§ **Exercise details**
Only the lines from the one containing "0.000937 | 200 | 111.11 | 18 |" through the last line of the data are to be written out, exactly and in full.

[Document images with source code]
# # # #

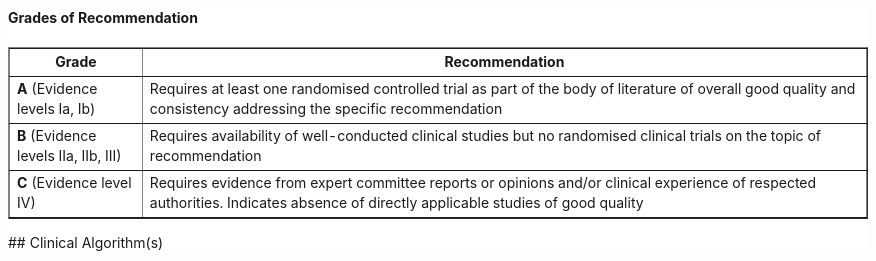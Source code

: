  </tbody>
</table>


####  Grades of Recommendation 
<table border="1" cellpadding="3" cellspacing="1" summary="Table: Grades of Recommendation">
 <thead>
  <tr>
   <th valign="top">
    Grade
   </th>
   <th valign="top">
    Recommendation
   </th>
  </tr>
 </thead>
 <tbody>
  <tr>
   <td valign="top">
    <strong>
     A
    </strong>
    (Evidence levels Ia, Ib)
   </td>
   <td valign="top">
    Requires at least one randomised controlled trial as part of the body of literature of overall good quality and consistency addressing the specific recommendation
   </td>
  </tr>
  <tr>
   <td valign="top">
    <strong>
     B
    </strong>
    (Evidence levels IIa, IIb, III)
   </td>
   <td valign="top">
    Requires availability of well-conducted clinical studies but no randomised clinical trials on the topic of recommendation
   </td>
  </tr>
  <tr>
   <td valign="top">
    <strong>
     C
    </strong>
    (Evidence level IV)
   </td>
   <td valign="top">
    Requires evidence from expert committee reports or opinions and/or clinical experience of respected authorities. Indicates absence of directly applicable studies of good quality
   </td>
  </tr>
 </tbody>
</table>## Clinical Algorithm(s)

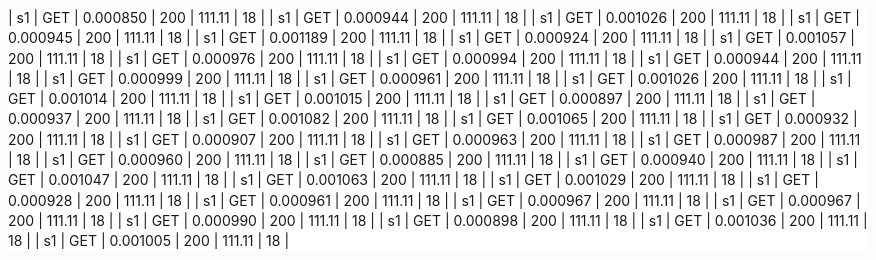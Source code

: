 | s1 | GET | 0.000850 | 200 | 111.11 | 18 |
| s1 | GET | 0.000944 | 200 | 111.11 | 18 |
| s1 | GET | 0.001026 | 200 | 111.11 | 18 |
| s1 | GET | 0.000945 | 200 | 111.11 | 18 |
| s1 | GET | 0.001189 | 200 | 111.11 | 18 |
| s1 | GET | 0.000924 | 200 | 111.11 | 18 |
| s1 | GET | 0.001057 | 200 | 111.11 | 18 |
| s1 | GET | 0.000976 | 200 | 111.11 | 18 |
| s1 | GET | 0.000994 | 200 | 111.11 | 18 |
| s1 | GET | 0.000944 | 200 | 111.11 | 18 |
| s1 | GET | 0.000999 | 200 | 111.11 | 18 |
| s1 | GET | 0.000961 | 200 | 111.11 | 18 |
| s1 | GET | 0.001026 | 200 | 111.11 | 18 |
| s1 | GET | 0.001014 | 200 | 111.11 | 18 |
| s1 | GET | 0.001015 | 200 | 111.11 | 18 |
| s1 | GET | 0.000897 | 200 | 111.11 | 18 |
| s1 | GET | 0.000937 | 200 | 111.11 | 18 |
| s1 | GET | 0.001082 | 200 | 111.11 | 18 |
| s1 | GET | 0.001065 | 200 | 111.11 | 18 |
| s1 | GET | 0.000932 | 200 | 111.11 | 18 |
| s1 | GET | 0.000907 | 200 | 111.11 | 18 |
| s1 | GET | 0.000963 | 200 | 111.11 | 18 |
| s1 | GET | 0.000987 | 200 | 111.11 | 18 |
| s1 | GET | 0.000960 | 200 | 111.11 | 18 |
| s1 | GET | 0.000885 | 200 | 111.11 | 18 |
| s1 | GET | 0.000940 | 200 | 111.11 | 18 |
| s1 | GET | 0.001047 | 200 | 111.11 | 18 |
| s1 | GET | 0.001063 | 200 | 111.11 | 18 |
| s1 | GET | 0.001029 | 200 | 111.11 | 18 |
| s1 | GET | 0.000928 | 200 | 111.11 | 18 |
| s1 | GET | 0.000961 | 200 | 111.11 | 18 |
| s1 | GET | 0.000967 | 200 | 111.11 | 18 |
| s1 | GET | 0.000967 | 200 | 111.11 | 18 |
| s1 | GET | 0.000990 | 200 | 111.11 | 18 |
| s1 | GET | 0.000898 | 200 | 111.11 | 18 |
| s1 | GET | 0.001036 | 200 | 111.11 | 18 |
| s1 | GET | 0.001005 | 200 | 111.11 | 18 |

# # # #

§ **Reply**
| s1 | GET | 0.000937 | 200 | 111.11 | 18 |
| s1 | GET | 0.001082 | 200 | 111.11 | 18 |
| s1 | GET | 0.001065 | 200 | 111.11 | 18 |
| s1 | GET | 0.000932 | 200 | 111.11 | 18 |
| s1 | GET | 0.000907 | 200 | 111.11 | 18 |
| s1 | GET | 0.000963 | 200 | 111.11 | 18 |
| s1 | GET | 0.000987 | 200 | 111.11 | 18 |
| s1 | GET | 0.000960 | 200 | 111.11 | 18 |
| s1 | GET | 0.000885 | 200 | 111.11 | 18 |
| s1 | GET | 0.000940 | 200 | 111.11 | 18 |
| s1 | GET | 0.001047 | 200 | 111.11 | 18 |
| s1 | GET | 0.001063 | 200 | 111.11 | 18 |
| s1 | GET | 0.001029 | 200 | 111.11 | 18 |
| s1 | GET | 0.000928 | 200 | 111.11 | 18 |
| s1 | GET | 0.000961 | 200 | 111.11 | 18 |
| s1 | GET | 0.000967 | 200 | 111.11 | 18 |
| s1 | GET | 0.000967 | 200 | 111.11 | 18 |
| s1 | GET | 0.000990 | 200 | 111.11 | 18 |
| s1 | GET | 0.000898 | 200 | 111.11 | 18 |
| s1 | GET | 0.001036 | 200 | 111.11 | 18 |
| s1 | GET | 0.001005 | 200 | 111.11 | 18 |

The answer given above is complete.